Information:
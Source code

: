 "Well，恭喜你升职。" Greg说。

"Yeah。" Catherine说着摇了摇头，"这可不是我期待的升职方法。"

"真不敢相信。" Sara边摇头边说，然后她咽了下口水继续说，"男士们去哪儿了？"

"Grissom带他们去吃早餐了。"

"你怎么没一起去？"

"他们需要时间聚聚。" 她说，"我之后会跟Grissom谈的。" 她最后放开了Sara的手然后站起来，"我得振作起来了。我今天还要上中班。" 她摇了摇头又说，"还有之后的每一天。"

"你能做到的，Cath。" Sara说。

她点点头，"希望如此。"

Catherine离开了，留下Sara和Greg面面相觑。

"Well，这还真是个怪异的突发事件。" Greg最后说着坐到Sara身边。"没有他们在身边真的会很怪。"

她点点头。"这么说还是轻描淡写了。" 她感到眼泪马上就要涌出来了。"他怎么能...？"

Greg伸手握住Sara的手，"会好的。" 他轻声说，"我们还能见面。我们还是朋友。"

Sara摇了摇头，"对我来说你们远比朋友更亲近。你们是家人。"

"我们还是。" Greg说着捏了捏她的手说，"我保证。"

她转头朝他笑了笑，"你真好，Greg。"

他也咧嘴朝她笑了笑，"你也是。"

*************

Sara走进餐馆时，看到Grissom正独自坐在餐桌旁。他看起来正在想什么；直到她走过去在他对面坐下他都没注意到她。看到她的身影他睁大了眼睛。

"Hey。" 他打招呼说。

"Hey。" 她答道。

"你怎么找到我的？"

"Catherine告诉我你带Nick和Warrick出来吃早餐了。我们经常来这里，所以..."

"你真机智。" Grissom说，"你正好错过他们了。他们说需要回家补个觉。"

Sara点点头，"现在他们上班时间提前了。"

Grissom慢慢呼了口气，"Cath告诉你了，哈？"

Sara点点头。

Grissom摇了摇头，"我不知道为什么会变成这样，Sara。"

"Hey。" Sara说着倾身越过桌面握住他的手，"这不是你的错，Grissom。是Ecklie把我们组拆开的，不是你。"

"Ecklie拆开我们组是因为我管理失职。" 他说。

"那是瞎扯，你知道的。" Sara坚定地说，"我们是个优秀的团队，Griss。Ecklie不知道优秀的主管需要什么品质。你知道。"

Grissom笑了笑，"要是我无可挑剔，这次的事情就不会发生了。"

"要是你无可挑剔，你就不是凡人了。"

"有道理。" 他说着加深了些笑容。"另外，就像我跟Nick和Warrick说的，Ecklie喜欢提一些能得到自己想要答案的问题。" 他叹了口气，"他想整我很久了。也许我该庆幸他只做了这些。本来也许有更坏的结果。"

What is required:
Pick every line from the listing holding the string "她点点头", and copy it.

Your solution:
她点点头，"希望如此。"
她点点头。"这么说还是轻描淡写了。" 她感到眼泪马上就要涌出来了。"他怎么能...？"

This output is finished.